Of Being Religious

Being religious is not all that fashionable these days, particularly among  the so-called Millennials, the next generation to succeed the largely religious baby-boomers. Church growth experts are wringing their hands. Pundits are proclaiming the inevitable death of organized religion, certainly mainstream organized religion. Atheists, now celebrity in pop culture, claim to be the largest minority of theological sectarianism. Bill Maher, with whom I agree on many things, host of HBO’s RealTime, is fond of saying smugly that religion is the root of all that is wrong in culture, both in the U.S. and around the world. Certainly, religion has loaned its name to nefarious purposes… but the root? I beg to differ. My son Rhett, not a practicing Christian, thinks I should go on Bill Maher’s show and defend religion. I could do that. Call me Bill.

Marx called religion “the opiate of the people”. Freud called it an illusion; and certainly given the church’s track record over the centuries, scathing critique has been merited. The church has supported violence, oppression, injustice and ignorance in order to protect the status quo, all in the name of God. We don’t need to look far for glaring examples.The church indeed has invited such critique in its self-serving quest to ask people to believe the unbelievable and to do the unthinkable. Such self examination and critique is merited and necessary if we are to get real about faith in general and religion in particular. What is truly amazing is that the church has survived at all.

I am convinced that the human is endowed with the religious impulse, that in our collective DNA, in our collective memory, there is the predisposition towards meaning and mystery and beauty; that despite rampant evil in the world, there is an innate good order insisting on taking root in our common life. The religious life is the means, the framework within which we should be able to articulate such a vision; a framework within which we may speculate as to the truth, which is ever unfolding, ever being revealed. A framework, also in which we celebrate such a life, and give thanks for it. The church’s greatest error has been its insistence on a dogmatic belief system closed to new awareness, new knowledge, new inspiration, new truth. The church that insists on such will die in irrelevancy.

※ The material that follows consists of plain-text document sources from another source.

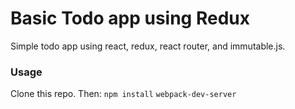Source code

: # Basic Todo app using Redux
Simple todo app using react, redux, react router, and immutable.js.

### Usage
Clone this repo. Then:
```npm install```
```webpack-dev-server```
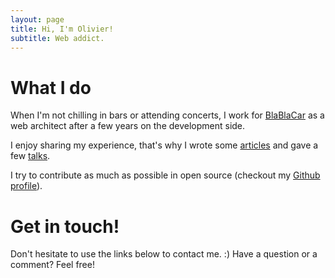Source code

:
 ```yaml
---
layout: page
title: Hi, I'm Olivier!
subtitle: Web addict.
---
```


# What I do

When I'm not chilling in bars or attending concerts, I work for [BlaBlaCar][] as a web architect after a few years on the development side.

I enjoy sharing my experience, that's why I wrote some [articles][] and gave a few [talks][].

I try to contribute as much as possible in open source (checkout my [Github profile][]).

# Get in touch!

Don't hesitate to use the links below to contact me. :) Have a question or a comment? Feel free!

[BlaBlaCar]: https://www.blablacar.fr
[articles]: /blog/
[talks]: /talks/
[Github profile]: https://github.com/odolbeau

The mystics and free-thinkers over the centuries have known this. They are religious, but have never gotten the press, nor has the institutional church approved of them. Their faith has as much to do with aesthetics as it does with order. Indeed our faith is lifeless without the engaged imagination. In short, religion is an art, not a science. And to that end, faith is much more about practice than it is about belief. If we artfully practice the rudiments of faith, mercy, compassion, justice, reconciliation and the restoration of the human community, then the vision of the divine will ring true…. the divine being not some theistic projection of a God aloof in the heavens… but the divine being a gracious life of well being and freedom and joy for all who inhabit this earth… all people… manifested in our own day… That is what divine means, no more, no less.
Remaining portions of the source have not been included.